William lit his son’s cigarettes and handed them out. Then he lit his own, watching as Bill breathed in more than he expected. Having been warned about coughing though, Bill ended up only groaning pathetically. Nick took his like a champ though. And the three of them sat there in the cool summer air, relaxing.
Five minutes later, William watched as both his sons puked over the side of the porch. He couldn’t help but smile.
That night, in their shared bedroom, he tucked his boys in. They were freshly showered and free of vomit, if still a little green. “It’ll go away in a while...” he told them.
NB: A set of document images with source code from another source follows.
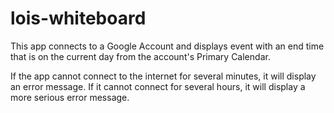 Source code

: # lois-whiteboard

This app connects to a Google Account and displays event with an end time that is on the current day from the account's Primary Calendar. 

If the app cannot connect to the internet for several minutes, it will display an error message. If it cannot connect for several hours, it will display a more serious error message. 

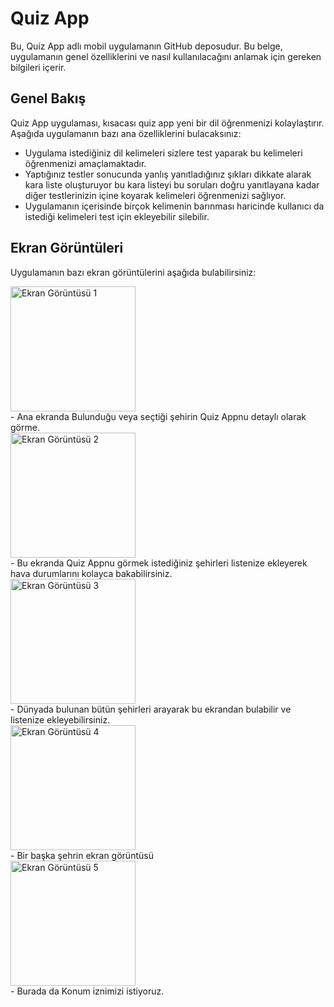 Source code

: # Quiz App

Bu, Quiz App adlı mobil uygulamanın GitHub deposudur. Bu belge, uygulamanın genel özelliklerini ve nasıl kullanılacağını anlamak için gereken bilgileri içerir.

## Genel Bakış

Quiz App uygulaması, kısacası quiz app yeni bir dil öğrenmenizi kolaylaştırır. Aşağıda uygulamanın bazı ana özelliklerini bulacaksınız:

- Uygulama istediğiniz dil kelimeleri sizlere test yaparak bu kelimeleri öğrenmenizi amaçlamaktadır.
- Yaptığınız testler sonucunda yanlış yanıtladığınız şıkları dikkate alarak kara liste oluşturuyor bu kara listeyi bu soruları doğru
yanıtlayana kadar diğer testlerinizin içine koyarak kelimeleri öğrenmenizi sağlıyor.
- Uygulamanın içerisinde birçok kelimenin barınması haricinde kullanıcı da istediği kelimeleri test için ekleyebilir silebilir.

## Ekran Görüntüleri

Uygulamanın bazı ekran görüntülerini aşağıda bulabilirsiniz:


<img src="https://github.com/HakanOzsoyler/hava_durumu/assets/77840330/97640afa-8c01-4889-b76c-ef062a2cf28e" width="200" alt="Ekran Görüntüsü 1">
<br>
- Ana ekranda Bulunduğu veya seçtiği şehirin Quiz Appnu detaylı olarak görme.
<br>
<img src="https://github.com/HakanOzsoyler/hava_durumu/assets/77840330/4e7e2d5b-6c39-4eec-8dac-61fef505c7d3" width="200" alt="Ekran Görüntüsü 2">
<br>
- Bu ekranda Quiz Appnu görmek istediğiniz şehirleri listenize ekleyerek hava durumlarını kolayca bakabilirsiniz.
<br>
<img src="https://github.com/HakanOzsoyler/hava_durumu/assets/77840330/f143e03f-5690-43a5-979b-957fde495fa5" width="200" alt="Ekran Görüntüsü 3">
<br>
- Dünyada bulunan bütün şehirleri arayarak bu ekrandan bulabilir ve listenize ekleyebilirsiniz.
<br>
<img src="https://github.com/HakanOzsoyler/hava_durumu/assets/77840330/6e293598-8616-4bf5-b880-ec07497fe179" width="200" alt="Ekran Görüntüsü 4">
<br>
- Bir başka şehrin ekran görüntüsü
<br>
<img src="https://github.com/HakanOzsoyler/hava_durumu/assets/77840330/a8568176-0101-4e46-9ff7-1007487f4a5c" width="200" alt="Ekran Görüntüsü 5">
<br>
- Burada da Konum iznimizi istiyoruz.
<br>
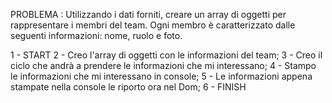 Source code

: PROBLEMA : Utilizzando i dati forniti, creare un array di oggetti per rappresentare i membri del team. Ogni membro è caratterizzato dalle seguenti informazioni: nome, ruolo e foto.

1 - START
2 - Creo l'array di oggetti con le informazioni del team;
3 - Creo il ciclo che andrà a prendere le informazioni che mi interessano;
4 - Stampo le informazioni che mi interessano in console;
5 - Le informazioni appena stampate nella console le riporto ora nel Dom;
6 - FINISH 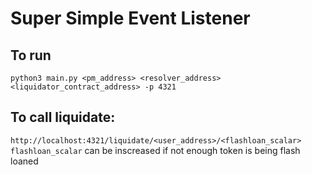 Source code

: # Super Simple Event Listener

## To run
`python3 main.py <pm_address> <resolver_address> <liquidator_contract_address> -p 4321`

## To call liquidate:
`http://localhost:4321/liquidate/<user_address>/<flashloan_scalar>`
`flashloan_scalar` can be inscreased if not enough token is being flash loaned
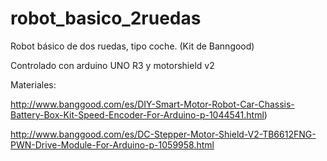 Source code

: # robot_basico_2ruedas

Robot básico de dos ruedas, tipo coche. (Kit de Banngood) 

Controlado con arduino UNO R3 y motorshield v2

Materiales:

http://www.banggood.com/es/DIY-Smart-Motor-Robot-Car-Chassis-Battery-Box-Kit-Speed-Encoder-For-Arduino-p-1044541.html)

http://www.banggood.com/es/DC-Stepper-Motor-Shield-V2-TB6612FNG-PWN-Drive-Module-For-Arduino-p-1059958.html


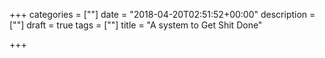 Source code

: +++
categories = [""]
date = "2018-04-20T02:51:52+00:00"
description = [""]
draft = true
tags = [""]
title = "A system to Get Shit Done"

+++
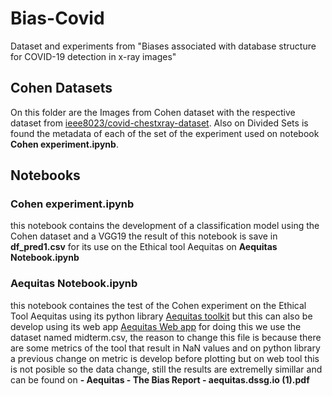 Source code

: # Bias-Covid
Dataset and experiments from "Biases associated with database structure for
COVID-19 detection in x-ray images"
## Cohen Datasets
On this folder are the Images from Cohen dataset with the respective dataset from [ieee8023/covid-chestxray-dataset](https://github.com/ieee8023/covid-chestxray-dataset). Also on Divided Sets is found the metadata of each of the set of the experiment used on notebook **Cohen experiment.ipynb**.
## Notebooks 
### Cohen experiment.ipynb 
this notebook contains the development of a classification model using the Cohen dataset and a VGG19 the result of this notebook is save in **df_pred1.csv** for its use on the Ethical tool Aequitas on **Aequitas Notebook.ipynb**
### Aequitas Notebook.ipynb
this notebook containes the test of the Cohen experiment on the Ethical Tool Aequitas using its python library [Aequitas toolkit](https://dssg.github.io/aequitas/30_seconds_aequitas.html) but this can also be develop using its web app [Aequitas Web app](http://aequitas.dssg.io/upload.html) for doing this we use the dataset named midterm.csv, the reason to change this file is because there are some metrics of the tool that result in NaN values and on python library a previous change on metric is develop before plotting but on web tool this is not posible so the data change, still the results are extremelly simillar and can be found on **- Aequitas - The Bias Report - aequitas.dssg.io (1).pdf**
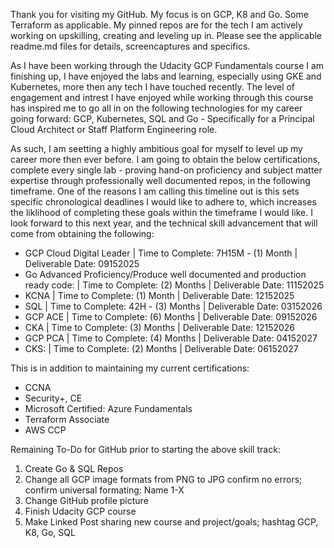 Thank you for visiting my GitHub. My focus is on GCP, K8 and Go. Some Terraform as applicable. My pinned repos are for the tech I am actively working on upskilling, creating and leveling up in. Please see the applicable readme.md files for details, screencaptures and specifics. 

As I have been working through the Udacity GCP Fundamentals course I am finishing up, I have enjoyed the labs and learning, especially using GKE and Kubernetes, more then any tech I have touched recently. The level of engagement and intrest I have enjoyed while working through this course has inspired me to go all in on the following technologies for my career going forward: GCP, Kubernetes, SQL and Go - Specifically for a Principal Cloud Architect or Staff Platform Engineering role.

As such, I am seetting a highly ambitious goal for myself to level up my career more then ever before. I am going to obtain the below certifications, complete every single lab - proving hand-on proficiency and subject matter expertise through professionally well documented repos, in the following timeframe. One of the reasons I am calling this timeline out is this sets specific chronological deadlines I would like to adhere to, which increases the liklihood of completing these goals within the timeframe I would like. I look forward to this next year, and the technical skill advancement that will come from obtaining the following:

- GCP Cloud Digital Leader | Time to Complete: 7H15M - (1) Month | Deliverable Date: 09152025
- Go Advanced Proficiency/Produce well documented and production ready code: | Time to Complete: (2) Months | Deliverable Date: 11152025
- KCNA | Time to Complete: (1) Month | Deliverable Date: 12152025
- SQL | Time to Complete: 42H - (3) Months | Deliverable Date: 03152026
- GCP ACE | Time to Complete: (6) Months | Deliverable Date: 09152026
- CKA | Time to Complete: (3) Months | Deliverable Date: 12152026
- GCP PCA | Time to Complete: (4) Months | Deliverable Date: 04152027
- CKS: | Time to Complete: (2) Months | Deliverable Date: 06152027

This is in addition to maintaining my current certifications:

- CCNA 
- Security+, CE
- Microsoft Certified: Azure Fundamentals
- Terraform Associate
- AWS CCP

Remaining To-Do for GitHub prior to starting the above skill track:
1. Create Go & SQL Repos
2. Change all GCP image formats from PNG to JPG confirm no errors; confirm universal formating: Name 1-X
3. Change GitHub profile picture
4. Finish Udacity GCP course 
5. Make Linked Post sharing new course and project/goals; hashtag GCP, K8, Go, SQL

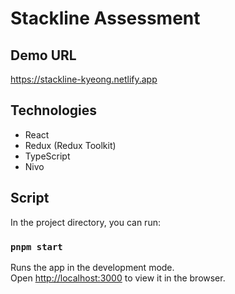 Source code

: # Stackline Assessment

## Demo URL
https://stackline-kyeong.netlify.app

## Technologies
- React
- Redux (Redux Toolkit)
- TypeScript
- Nivo

## Script
In the project directory, you can run:
### `pnpm start`

Runs the app in the development mode.\
Open [http://localhost:3000](http://localhost:3000) to view it in the browser.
Bill rubbed his temples. “I’m never doing that again. Why do you do it?”
“Because I’m an adult. Now get some sleep you two.” He walked to the door and was about to hit the light switch when--
“Dad?”
“Yeah, Nick?”
“I’m only gonna have one tomorrow night, okay? Make sure I only do one.”
Some twenty-five years later, a doctor pulled a sheet over William’s dead body. Janet looked over at her brother. Bill was broken, his lips peppered in blood, from biting them so hard.
“I don’t think I knew him at all...” he finally managed.
Janet had so rarely seen him cry during their childhood. She could have sworn that their father’s death would do it. But the tears never came. When she saw his face relax into a deep frown though, she knew her brother would never smile again.
At the funeral less than a week later, all of William’s children stood in the receiving line of people wishing to pay their respects. Cody was the first of their friends to pass the casket. He had a dark suit on that was only slightly undercut by the single funky earring he wore. He hugged Sandra for longer than she would have liked.
John Birch and his wife, Simone, were next. J.B. stepped up to the altar and approached the coffin. He placed a hand on William’s lifeless shoulder. “You win this round, old man.”
He and his wife moved on to the other Bensons. When Simone saw Bill, she threw her arms around him, weeping.
“Oh, Bill!” she wailed into his chest.
It was only then that Bill was able to cry.